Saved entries
--- START ---

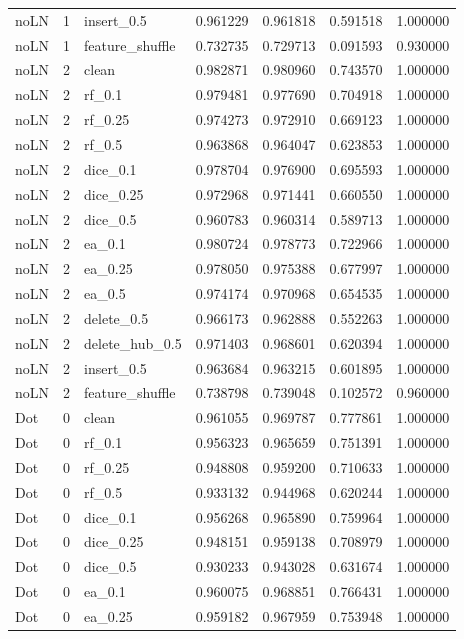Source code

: \documentclass[UTF8,a4paper,11pt,fontset=fandol]{ctexart}
\begin{document}
{\begin{longtable}{lrlrrrr}
noLN & 1 & insert\_0.5 & 0.961229 & 0.961818 & 0.591518 & 1.000000 \\
noLN & 1 & feature\_shuffle & 0.732735 & 0.729713 & 0.091593 & 0.930000 \\
noLN & 2 & clean & 0.982871 & 0.980960 & 0.743570 & 1.000000 \\
noLN & 2 & rf\_0.1 & 0.979481 & 0.977690 & 0.704918 & 1.000000 \\
noLN & 2 & rf\_0.25 & 0.974273 & 0.972910 & 0.669123 & 1.000000 \\
noLN & 2 & rf\_0.5 & 0.963868 & 0.964047 & 0.623853 & 1.000000 \\
noLN & 2 & dice\_0.1 & 0.978704 & 0.976900 & 0.695593 & 1.000000 \\
noLN & 2 & dice\_0.25 & 0.972968 & 0.971441 & 0.660550 & 1.000000 \\
noLN & 2 & dice\_0.5 & 0.960783 & 0.960314 & 0.589713 & 1.000000 \\
noLN & 2 & ea\_0.1 & 0.980724 & 0.978773 & 0.722966 & 1.000000 \\
noLN & 2 & ea\_0.25 & 0.978050 & 0.975388 & 0.677997 & 1.000000 \\
noLN & 2 & ea\_0.5 & 0.974174 & 0.970968 & 0.654535 & 1.000000 \\
noLN & 2 & delete\_0.5 & 0.966173 & 0.962888 & 0.552263 & 1.000000 \\
noLN & 2 & delete\_hub\_0.5 & 0.971403 & 0.968601 & 0.620394 & 1.000000 \\
noLN & 2 & insert\_0.5 & 0.963684 & 0.963215 & 0.601895 & 1.000000 \\
noLN & 2 & feature\_shuffle & 0.738798 & 0.739048 & 0.102572 & 0.960000 \\
Dot & 0 & clean & 0.961055 & 0.969787 & 0.777861 & 1.000000 \\
Dot & 0 & rf\_0.1 & 0.956323 & 0.965659 & 0.751391 & 1.000000 \\
Dot & 0 & rf\_0.25 & 0.948808 & 0.959200 & 0.710633 & 1.000000 \\
Dot & 0 & rf\_0.5 & 0.933132 & 0.944968 & 0.620244 & 1.000000 \\
Dot & 0 & dice\_0.1 & 0.956268 & 0.965890 & 0.759964 & 1.000000 \\
Dot & 0 & dice\_0.25 & 0.948151 & 0.959138 & 0.708979 & 1.000000 \\
Dot & 0 & dice\_0.5 & 0.930233 & 0.943028 & 0.631674 & 1.000000 \\
Dot & 0 & ea\_0.1 & 0.960075 & 0.968851 & 0.766431 & 1.000000 \\
Dot & 0 & ea\_0.25 & 0.959182 & 0.967959 & 0.753948 & 1.000000 \\

\end{longtable}}
\end{document}
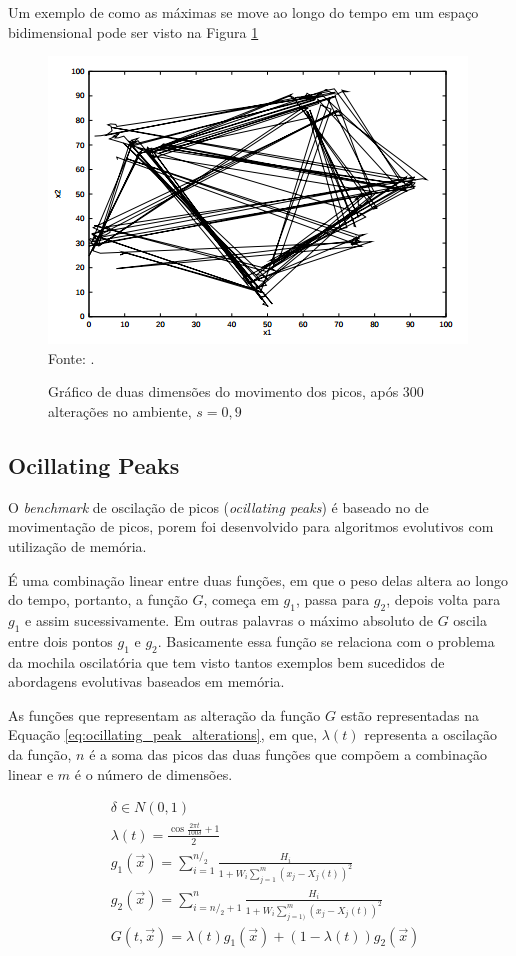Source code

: Um exemplo de como as máximas se move ao longo do tempo em um espaço bidimensional pode ser visto na Figura \ref{fig:moving_peaks}

\begin{figure}[!htb]
	\caption{Gráfico de duas dimensões do movimento dos picos, após 300 alterações no ambiente, $ s = 0,9 $}
	\centering
	\includegraphics[scale=0.5]{images/moving_peak.png}
	\label{fig:moving_peaks}{\\Fonte: .}
\end{figure}

\subsection{Ocillating Peaks}

O \textit{benchmark} de oscilação de picos (\textit{ocillating peaks}) é baseado no de movimentação de picos, porem foi desenvolvido para algoritmos evolutivos com utilização de memória.

É uma combinação linear entre duas funções, em que o peso delas altera ao longo do tempo, portanto, a função $G$, começa em $g_1$, passa para $g_2$, depois volta para $g_1$ e assim sucessivamente. Em outras palavras o máximo absoluto de $G$ oscila entre dois pontos $g_1$ e $g_2$. Basicamente essa função se relaciona com o problema da mochila oscilatória que tem visto tantos exemplos bem sucedidos de abordagens evolutivas baseados em memória.

As funções que representam as alteração da função $G$ estão representadas na Equação \ref{eq:ocillating_peak_alterations}, em que, $\lambda (t)$ representa a oscilação da função, $n$ é a soma das picos das duas funções que compõem a combinação linear e $m$ é o número de dimensões.

\begin{equation}
\label{eq:ocillating_peak_alterations}
\begin{split}
& \delta \in N(0,1) \\
& \lambda (t) = \frac{\cos{\frac{2\pi t}{100\delta}} +1}{2} \\
& g_1(\vec{x}) = \sum_{i=1}^{n/_2} \frac{H_i}{1+W_i \sum_{j=1}^{m} (x_j - X_j(t))^2} \\
& g_2(\vec{x}) = \sum_{i=n/_2+1}^{n} \frac{H_i}{1+W_i \sum_{j=1)}^{m} (x_j - X_j(t))^2} \\
& G(t,\vec{x}) = \lambda (t) g_1(\vec{x}) + (1-\lambda (t))g_2(\vec{x})
\end{split}
\end{equation}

--- END ---

:: To do ::
For the word "clean", find every line in the data that holds it and copy that line.

:: Reply to the exercise ::
noLN & 2 & clean & 0.982871 & 0.980960 & 0.743570 & 1.000000 \\
Dot & 0 & clean & 0.961055 & 0.969787 & 0.777861 & 1.000000 \\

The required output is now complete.